2. The Writings of Emanuel Swedenborg
Another of the occult texts which contemporary researchers are investigating holds more hope for being understood, for it is from our own modern times, is thoroughly Western in mentality, and purports to be Christian. The writings of the Swedish visionary Emanuel Swedenborg (1688-1722) describe the visions of another world which began to appear to him in mid-life. Before the visions began, he was a typical intellectual of 18th-century Europe, fluent in many languages, a scholar and scientist and inventor, a man active in public life as an overseer of Sweden’s mining industries and a member of the House of Nobles — in short, a “universal man” in the early age of science, when it was still possible for one man to master almost all the knowledge of his day.
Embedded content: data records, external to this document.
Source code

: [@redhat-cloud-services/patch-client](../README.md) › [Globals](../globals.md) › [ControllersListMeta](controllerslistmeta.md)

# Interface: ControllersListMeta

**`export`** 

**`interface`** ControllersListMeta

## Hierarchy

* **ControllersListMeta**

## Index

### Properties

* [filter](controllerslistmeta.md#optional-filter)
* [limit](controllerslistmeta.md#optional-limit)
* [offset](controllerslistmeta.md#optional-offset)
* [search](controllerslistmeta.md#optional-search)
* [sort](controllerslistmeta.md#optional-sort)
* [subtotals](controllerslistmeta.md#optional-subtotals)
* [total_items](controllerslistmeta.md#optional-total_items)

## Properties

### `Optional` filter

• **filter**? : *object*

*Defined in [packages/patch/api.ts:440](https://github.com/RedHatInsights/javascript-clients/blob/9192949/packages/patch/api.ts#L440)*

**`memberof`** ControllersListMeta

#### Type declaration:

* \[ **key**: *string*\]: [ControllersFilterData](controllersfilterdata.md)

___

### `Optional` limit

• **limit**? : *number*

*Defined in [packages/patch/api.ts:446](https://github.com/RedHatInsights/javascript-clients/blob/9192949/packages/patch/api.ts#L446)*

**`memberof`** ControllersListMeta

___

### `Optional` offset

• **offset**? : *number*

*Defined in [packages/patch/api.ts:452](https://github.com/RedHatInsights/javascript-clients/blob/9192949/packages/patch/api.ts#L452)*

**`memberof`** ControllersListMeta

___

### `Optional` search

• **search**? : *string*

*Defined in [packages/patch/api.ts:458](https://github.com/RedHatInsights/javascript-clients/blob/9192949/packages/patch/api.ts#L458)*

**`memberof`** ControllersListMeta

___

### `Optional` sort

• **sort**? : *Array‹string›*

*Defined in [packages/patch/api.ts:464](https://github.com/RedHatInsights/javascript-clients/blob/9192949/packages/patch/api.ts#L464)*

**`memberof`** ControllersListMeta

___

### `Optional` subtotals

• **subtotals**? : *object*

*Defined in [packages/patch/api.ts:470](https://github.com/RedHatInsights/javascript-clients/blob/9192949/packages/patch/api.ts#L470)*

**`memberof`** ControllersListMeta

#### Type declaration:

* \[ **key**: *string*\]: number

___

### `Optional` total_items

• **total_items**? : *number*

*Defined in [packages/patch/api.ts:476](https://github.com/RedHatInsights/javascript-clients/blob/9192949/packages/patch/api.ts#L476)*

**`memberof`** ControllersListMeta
He wrote some 150 scientific works, some of which (such as his 4-volume anatomical treatise, The Brain) were far ahead of his time.
Then, in the 56th year of his life, he turned his attention to the invisible world and in the last 25 years of his life he produced an immense number of religious works describing heaven, hell, angels and spirits — all based on his own personal experience.
His descriptions of the invisible realms are disconcertingly earth-like: in general, however, they are in agreement with the descriptions of most occult literature. When a person dies, according to Swedenborg’s account, he enters the “world of spirits,” which is halfway between heaven and hell.19 This world although it is spiritual and not material, is so much like material reality that a person does not know at first that he has died (461); he has the same kind of “body” and sense faculties as when in his earthly body. At the moment of death there is a vision of light — something bright and hazy (450) — and there is a “review” of one’s life and its good and evil deeds. He meets his friends and acquaintances from this world (494), and for some time he continues an existence very similar to the one he had on earth, except that everything is much more “inward”; one is drawn to those things and persons for which one has love, and reality is determined by thought — as soon as one thinks of a loved one, that person becomes present as though called (494). Once one becomes used to being in this spirit world, he is taught by his friends concerning heaven and hell, and is taken to various cities, gardens and parks (495).